The fabrication process of any semiconductor can be divided into five main phases: crystal growth, slicing and grinding, polishing, epitaxy (epi), and device manufacturing. The third step, which we have generally called “polishing,” is the last phase of substrate production. This step is particularly important to atomically smooth the substrate’s surface, obtaining a high level of planarity, essential for the subsequent processing of the wafer.

Although Chemical Mechanical Polishing (CMP) has been the most used technique for substrate polishing for some time, a newly introduced technology, Plasma Polish Dry Etch (PPDE), is emerging as a valid alternative proposed by Oxford Instruments Plasma Technology, a business unit of Oxford Instruments Plc., that can overcome some of the limitations offered by CMP.

At the recent International Conference on Silicon Carbide and Related Materials (ICSCRM), held Sept. 11–16, 2022, in Davos, Switzerland, Oxford Instruments launched its new Plasma Polish process for SiC substrates. Announced as a direct replacement for conventional CMP technology, Plasma Polish aims to neatly fit in that demand gap where CMP currently is.

This article is focused on the PPDE technology developed by Oxford Instruments, a company founded in the late 1950s as a spinout of the University of Oxford. Today, the company provides high-technology products and services to many of the world’s leading companies and scientific research communities.

“I would say that nearly 50% of our business at Plasma Technology is focused on corporate R&D and universities,” said Brian Dlugosch, VP of Strategic Production Markets at Oxford Instruments Plasma Technology. “However, the remaining 50% of our business is based around servicing production customers, but it’s trending significantly toward production as our compound solutions gain traction in high-growth markets reliant on advanced materials.”

According to Dlugosch, silicon carbide is one of the products that Oxford Instruments is looking to get into production customers, due to the high demand from the market for this semiconductor and the consequent high-volume manufacturing process it requires.
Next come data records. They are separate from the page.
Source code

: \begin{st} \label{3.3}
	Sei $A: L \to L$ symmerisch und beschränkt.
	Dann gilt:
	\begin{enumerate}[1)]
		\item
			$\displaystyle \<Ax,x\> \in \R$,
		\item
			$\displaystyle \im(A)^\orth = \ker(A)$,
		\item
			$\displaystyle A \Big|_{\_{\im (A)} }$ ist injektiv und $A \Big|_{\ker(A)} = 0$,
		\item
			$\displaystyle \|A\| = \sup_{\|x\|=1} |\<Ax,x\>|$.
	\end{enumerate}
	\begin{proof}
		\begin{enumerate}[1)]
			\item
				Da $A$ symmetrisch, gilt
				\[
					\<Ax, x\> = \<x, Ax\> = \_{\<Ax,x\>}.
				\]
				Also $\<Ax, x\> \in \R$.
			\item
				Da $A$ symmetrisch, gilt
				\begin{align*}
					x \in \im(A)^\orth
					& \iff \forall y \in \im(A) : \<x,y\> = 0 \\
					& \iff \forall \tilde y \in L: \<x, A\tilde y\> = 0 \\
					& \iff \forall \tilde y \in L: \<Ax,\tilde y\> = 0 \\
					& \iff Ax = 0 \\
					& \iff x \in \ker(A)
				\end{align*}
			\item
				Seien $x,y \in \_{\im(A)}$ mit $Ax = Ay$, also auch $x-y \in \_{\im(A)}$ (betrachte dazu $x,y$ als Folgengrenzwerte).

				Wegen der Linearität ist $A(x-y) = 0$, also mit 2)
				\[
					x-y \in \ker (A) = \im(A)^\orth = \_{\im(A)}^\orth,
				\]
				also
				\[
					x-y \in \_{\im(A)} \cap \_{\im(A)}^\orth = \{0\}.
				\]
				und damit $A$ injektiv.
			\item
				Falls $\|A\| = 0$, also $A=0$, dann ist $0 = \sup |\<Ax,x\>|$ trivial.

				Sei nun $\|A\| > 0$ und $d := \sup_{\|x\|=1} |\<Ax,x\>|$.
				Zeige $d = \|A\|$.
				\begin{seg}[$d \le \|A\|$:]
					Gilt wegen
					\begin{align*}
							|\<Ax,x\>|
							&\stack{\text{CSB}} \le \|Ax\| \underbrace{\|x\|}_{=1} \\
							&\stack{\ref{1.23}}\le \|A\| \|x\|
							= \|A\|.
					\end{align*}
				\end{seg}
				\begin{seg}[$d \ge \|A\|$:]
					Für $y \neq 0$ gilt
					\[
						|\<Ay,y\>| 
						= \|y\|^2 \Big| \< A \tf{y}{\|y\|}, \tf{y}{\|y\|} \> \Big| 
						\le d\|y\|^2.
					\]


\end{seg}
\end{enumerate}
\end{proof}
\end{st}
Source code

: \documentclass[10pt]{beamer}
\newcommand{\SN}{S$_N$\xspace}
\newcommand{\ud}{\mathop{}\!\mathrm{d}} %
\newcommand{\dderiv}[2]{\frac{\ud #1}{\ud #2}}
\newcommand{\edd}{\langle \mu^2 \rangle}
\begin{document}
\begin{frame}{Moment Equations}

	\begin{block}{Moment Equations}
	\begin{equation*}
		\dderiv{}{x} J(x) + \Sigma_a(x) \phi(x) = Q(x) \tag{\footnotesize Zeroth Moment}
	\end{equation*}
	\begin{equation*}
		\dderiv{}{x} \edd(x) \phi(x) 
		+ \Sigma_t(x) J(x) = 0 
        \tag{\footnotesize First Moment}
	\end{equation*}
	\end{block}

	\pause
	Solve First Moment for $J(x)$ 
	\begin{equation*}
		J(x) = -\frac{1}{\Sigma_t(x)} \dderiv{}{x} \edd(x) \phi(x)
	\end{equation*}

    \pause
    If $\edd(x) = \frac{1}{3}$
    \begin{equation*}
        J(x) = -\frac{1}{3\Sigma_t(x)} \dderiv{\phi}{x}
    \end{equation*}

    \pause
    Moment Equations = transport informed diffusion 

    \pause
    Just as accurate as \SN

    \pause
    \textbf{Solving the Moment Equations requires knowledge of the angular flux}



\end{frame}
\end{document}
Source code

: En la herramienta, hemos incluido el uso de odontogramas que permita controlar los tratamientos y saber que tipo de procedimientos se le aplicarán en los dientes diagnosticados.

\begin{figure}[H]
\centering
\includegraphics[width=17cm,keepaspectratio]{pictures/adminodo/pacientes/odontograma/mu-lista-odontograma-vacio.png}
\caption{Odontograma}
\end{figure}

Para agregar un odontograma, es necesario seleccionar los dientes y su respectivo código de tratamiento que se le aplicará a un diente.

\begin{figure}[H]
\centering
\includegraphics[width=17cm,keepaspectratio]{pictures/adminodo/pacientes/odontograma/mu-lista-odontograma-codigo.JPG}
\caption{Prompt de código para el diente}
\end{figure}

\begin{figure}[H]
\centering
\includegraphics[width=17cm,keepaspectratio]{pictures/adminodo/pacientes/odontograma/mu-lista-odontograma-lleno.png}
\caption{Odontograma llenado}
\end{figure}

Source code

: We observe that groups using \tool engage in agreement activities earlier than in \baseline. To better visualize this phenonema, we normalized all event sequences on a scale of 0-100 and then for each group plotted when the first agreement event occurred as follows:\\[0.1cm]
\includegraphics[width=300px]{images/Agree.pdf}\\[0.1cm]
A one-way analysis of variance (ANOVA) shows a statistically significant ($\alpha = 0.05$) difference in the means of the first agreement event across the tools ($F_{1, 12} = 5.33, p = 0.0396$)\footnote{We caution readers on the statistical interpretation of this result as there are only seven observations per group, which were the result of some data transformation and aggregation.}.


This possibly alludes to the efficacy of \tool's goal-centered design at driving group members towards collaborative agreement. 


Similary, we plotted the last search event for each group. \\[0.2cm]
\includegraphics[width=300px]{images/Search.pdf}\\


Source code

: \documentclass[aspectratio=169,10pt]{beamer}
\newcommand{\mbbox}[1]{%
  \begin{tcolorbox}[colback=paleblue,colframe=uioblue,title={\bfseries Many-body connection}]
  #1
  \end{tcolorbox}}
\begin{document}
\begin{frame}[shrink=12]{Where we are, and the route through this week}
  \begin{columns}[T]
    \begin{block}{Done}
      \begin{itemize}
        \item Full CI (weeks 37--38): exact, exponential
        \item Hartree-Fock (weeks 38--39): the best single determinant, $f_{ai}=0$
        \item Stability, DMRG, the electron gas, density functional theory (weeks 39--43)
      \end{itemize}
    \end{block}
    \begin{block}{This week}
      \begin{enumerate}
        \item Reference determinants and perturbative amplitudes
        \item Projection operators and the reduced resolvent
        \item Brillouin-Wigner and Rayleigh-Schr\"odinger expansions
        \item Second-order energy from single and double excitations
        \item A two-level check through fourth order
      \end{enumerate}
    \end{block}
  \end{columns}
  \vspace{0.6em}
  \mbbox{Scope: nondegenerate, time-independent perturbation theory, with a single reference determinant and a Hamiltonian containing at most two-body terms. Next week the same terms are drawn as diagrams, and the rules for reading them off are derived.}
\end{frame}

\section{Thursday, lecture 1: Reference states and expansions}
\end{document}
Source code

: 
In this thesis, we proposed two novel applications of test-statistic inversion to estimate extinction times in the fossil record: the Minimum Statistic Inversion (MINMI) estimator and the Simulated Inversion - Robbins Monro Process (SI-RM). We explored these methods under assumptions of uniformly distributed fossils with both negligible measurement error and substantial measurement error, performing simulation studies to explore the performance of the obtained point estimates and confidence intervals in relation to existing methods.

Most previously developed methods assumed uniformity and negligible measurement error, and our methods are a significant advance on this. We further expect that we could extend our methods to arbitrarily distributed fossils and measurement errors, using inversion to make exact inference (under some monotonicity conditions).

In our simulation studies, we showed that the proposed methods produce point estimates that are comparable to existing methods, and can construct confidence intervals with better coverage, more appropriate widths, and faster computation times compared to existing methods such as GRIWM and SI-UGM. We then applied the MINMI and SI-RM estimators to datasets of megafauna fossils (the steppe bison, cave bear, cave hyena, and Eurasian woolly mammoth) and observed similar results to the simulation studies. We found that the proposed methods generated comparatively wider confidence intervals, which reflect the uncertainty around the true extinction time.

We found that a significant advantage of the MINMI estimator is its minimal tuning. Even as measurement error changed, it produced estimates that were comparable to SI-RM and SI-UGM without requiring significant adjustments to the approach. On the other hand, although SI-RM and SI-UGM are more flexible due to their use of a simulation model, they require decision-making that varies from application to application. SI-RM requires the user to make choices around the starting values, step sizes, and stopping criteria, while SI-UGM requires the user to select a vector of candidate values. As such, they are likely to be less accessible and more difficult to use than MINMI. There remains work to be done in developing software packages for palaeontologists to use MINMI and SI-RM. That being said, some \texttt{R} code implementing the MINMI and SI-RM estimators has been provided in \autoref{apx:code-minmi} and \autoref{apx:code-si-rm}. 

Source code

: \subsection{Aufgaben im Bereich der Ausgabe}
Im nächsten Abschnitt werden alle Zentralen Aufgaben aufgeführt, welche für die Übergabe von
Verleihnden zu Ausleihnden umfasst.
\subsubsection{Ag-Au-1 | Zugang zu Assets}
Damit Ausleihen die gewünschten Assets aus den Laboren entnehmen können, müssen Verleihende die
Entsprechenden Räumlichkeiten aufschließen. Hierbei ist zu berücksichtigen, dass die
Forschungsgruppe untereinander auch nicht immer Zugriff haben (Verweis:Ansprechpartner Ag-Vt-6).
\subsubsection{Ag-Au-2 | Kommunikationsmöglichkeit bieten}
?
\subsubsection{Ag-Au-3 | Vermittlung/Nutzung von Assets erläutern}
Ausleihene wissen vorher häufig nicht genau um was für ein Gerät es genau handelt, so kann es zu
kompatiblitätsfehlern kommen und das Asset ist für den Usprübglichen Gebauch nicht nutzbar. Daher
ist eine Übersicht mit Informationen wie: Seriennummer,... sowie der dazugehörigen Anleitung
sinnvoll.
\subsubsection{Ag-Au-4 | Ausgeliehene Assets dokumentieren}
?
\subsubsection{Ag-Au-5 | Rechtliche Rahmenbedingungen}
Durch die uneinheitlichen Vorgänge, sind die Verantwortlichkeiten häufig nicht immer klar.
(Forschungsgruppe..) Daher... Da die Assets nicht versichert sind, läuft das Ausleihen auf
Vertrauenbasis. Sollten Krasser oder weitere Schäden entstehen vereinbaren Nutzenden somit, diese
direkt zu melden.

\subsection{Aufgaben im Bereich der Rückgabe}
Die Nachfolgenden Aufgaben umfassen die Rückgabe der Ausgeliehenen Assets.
According to market analyses, the forecast for the 6-inch wafer supply in the automotive industry is growing with a clear demand gap, which is a real challenge for the entire electronics industry. The solution is currently at 150mm, but the hardware is 200-mm production-compatible. The company’s patented approach provides smooth and damage-free SiC substrate surface and subsurface. That achievement is essential for enabling low-defect density epitaxial growth.

“CMP has limitations that could slow the adoption of SiC in devices used in e-mobility and sustainable energy. Plasma Polish can overcome these limitations and scale to meet the needs of these high-growth markets,” said Dlugosch.

The plasma-polishing technique is scalable, providing the same outcomes to SiC substrates regardless of wafer size. This enables the application of industry-standard wafer handling, monitoring, and control techniques that decrease contact time while boosting yield and efficiency.

Besides lack of scaling, CMP suffers from some limitations involving large environmental costs and, ultimately, high opex costs including slurry byproducts, which are expensive to buy, are costly to dispose of, and require extreme water usage. Almost 40% of the water usage in a semiconductor fabrication plant is related to CMP. Moreover, the physical pressure that CMP applies to the wafer means that breakage issues might occur.

“The first benefit of our Plasma Polish process is the reduction in cost,” said Dlugosch. “Compared to CMP, Plasma Polish cost per wafer is lower, there is less chemical and consumable usage, and process stability is greatly improved.”

Chemical mechanical processes put stress on the substrate, which increases wafer loss and fracture. As the particles scrape against the SiC, scratches are left on the surface. Plasma Polish is a contactless method for selectively removing damaged SiC from the surface while maintaining good surface quality.

Other benefits of PPDE are lower cost per wafer, less chemical and consumables usage, and better process stability and MTBC.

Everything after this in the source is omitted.